▶ **DATA TO USE**
--------

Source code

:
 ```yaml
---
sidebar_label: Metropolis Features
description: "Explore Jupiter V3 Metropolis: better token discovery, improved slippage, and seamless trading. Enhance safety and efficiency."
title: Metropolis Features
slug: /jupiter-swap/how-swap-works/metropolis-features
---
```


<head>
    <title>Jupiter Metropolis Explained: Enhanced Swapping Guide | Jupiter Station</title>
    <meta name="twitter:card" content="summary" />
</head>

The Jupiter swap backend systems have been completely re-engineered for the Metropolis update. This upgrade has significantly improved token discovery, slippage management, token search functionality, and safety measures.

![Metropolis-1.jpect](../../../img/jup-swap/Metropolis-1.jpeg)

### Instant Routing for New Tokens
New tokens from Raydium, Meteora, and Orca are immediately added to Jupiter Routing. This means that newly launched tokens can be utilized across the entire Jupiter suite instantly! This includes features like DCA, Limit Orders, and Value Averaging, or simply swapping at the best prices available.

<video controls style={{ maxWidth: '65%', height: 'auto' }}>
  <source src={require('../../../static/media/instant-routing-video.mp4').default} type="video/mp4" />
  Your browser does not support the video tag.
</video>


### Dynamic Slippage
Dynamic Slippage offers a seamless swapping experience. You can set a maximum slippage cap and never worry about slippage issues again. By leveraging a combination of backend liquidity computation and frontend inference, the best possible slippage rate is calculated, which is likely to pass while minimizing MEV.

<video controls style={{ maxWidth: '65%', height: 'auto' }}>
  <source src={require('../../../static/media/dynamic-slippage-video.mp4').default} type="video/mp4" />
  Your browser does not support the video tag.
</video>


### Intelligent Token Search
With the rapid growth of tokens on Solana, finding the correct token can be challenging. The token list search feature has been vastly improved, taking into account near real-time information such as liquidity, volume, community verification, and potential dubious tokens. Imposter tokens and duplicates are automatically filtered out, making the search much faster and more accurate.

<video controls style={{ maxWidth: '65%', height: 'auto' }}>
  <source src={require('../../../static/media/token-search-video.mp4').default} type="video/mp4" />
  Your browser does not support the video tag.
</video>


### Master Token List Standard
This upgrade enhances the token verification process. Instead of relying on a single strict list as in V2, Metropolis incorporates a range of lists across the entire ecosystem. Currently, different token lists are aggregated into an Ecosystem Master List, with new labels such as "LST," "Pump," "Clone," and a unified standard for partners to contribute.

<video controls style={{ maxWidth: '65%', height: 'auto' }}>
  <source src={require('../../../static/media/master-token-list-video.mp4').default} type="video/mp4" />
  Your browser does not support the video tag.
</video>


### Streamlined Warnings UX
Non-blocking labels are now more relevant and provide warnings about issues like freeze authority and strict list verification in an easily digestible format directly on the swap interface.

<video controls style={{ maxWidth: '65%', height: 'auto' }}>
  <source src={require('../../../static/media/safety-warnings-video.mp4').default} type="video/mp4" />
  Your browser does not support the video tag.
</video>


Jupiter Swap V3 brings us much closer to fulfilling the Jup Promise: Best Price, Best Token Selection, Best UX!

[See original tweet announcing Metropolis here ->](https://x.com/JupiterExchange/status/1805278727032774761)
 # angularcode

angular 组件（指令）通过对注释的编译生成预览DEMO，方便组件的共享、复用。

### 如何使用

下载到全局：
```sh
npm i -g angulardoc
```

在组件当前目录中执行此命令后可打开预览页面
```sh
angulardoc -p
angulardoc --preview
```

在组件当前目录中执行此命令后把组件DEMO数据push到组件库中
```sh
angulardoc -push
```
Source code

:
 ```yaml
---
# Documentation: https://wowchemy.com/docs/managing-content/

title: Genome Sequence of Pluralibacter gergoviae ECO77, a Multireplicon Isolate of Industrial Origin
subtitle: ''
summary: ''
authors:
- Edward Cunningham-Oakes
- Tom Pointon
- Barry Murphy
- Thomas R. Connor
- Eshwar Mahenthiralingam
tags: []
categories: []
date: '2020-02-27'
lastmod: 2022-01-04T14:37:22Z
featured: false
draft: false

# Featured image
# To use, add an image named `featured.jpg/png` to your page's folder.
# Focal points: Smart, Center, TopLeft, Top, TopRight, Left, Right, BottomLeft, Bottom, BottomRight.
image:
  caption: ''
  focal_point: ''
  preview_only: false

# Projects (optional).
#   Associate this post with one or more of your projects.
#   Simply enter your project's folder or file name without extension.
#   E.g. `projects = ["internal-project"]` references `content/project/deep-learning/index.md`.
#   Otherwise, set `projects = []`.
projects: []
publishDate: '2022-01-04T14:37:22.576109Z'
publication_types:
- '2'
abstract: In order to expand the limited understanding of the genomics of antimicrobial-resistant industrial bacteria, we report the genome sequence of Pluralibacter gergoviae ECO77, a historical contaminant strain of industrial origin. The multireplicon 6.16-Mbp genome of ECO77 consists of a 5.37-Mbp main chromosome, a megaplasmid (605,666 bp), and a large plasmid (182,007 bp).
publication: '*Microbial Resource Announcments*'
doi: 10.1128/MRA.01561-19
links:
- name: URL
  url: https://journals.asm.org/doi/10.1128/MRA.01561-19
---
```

--------

Give back exactly the lines of the listing above, starting with its first line and ending with the line that holds "The Jupiter swap".

Source code

:
 ```yaml
---
sidebar_label: Metropolis Features
description: "Explore Jupiter V3 Metropolis: better token discovery, improved slippage, and seamless trading. Enhance safety and efficiency."
title: Metropolis Features
slug: /jupiter-swap/how-swap-works/metropolis-features
---
```


<head>
    <title>Jupiter Metropolis Explained: Enhanced Swapping Guide | Jupiter Station</title>
    <meta name="twitter:card" content="summary" />
</head>

The Jupiter swap backend systems have been completely re-engineered for the Metropolis update. This upgrade has significantly improved token discovery, slippage management, token search functionality, and safety measures.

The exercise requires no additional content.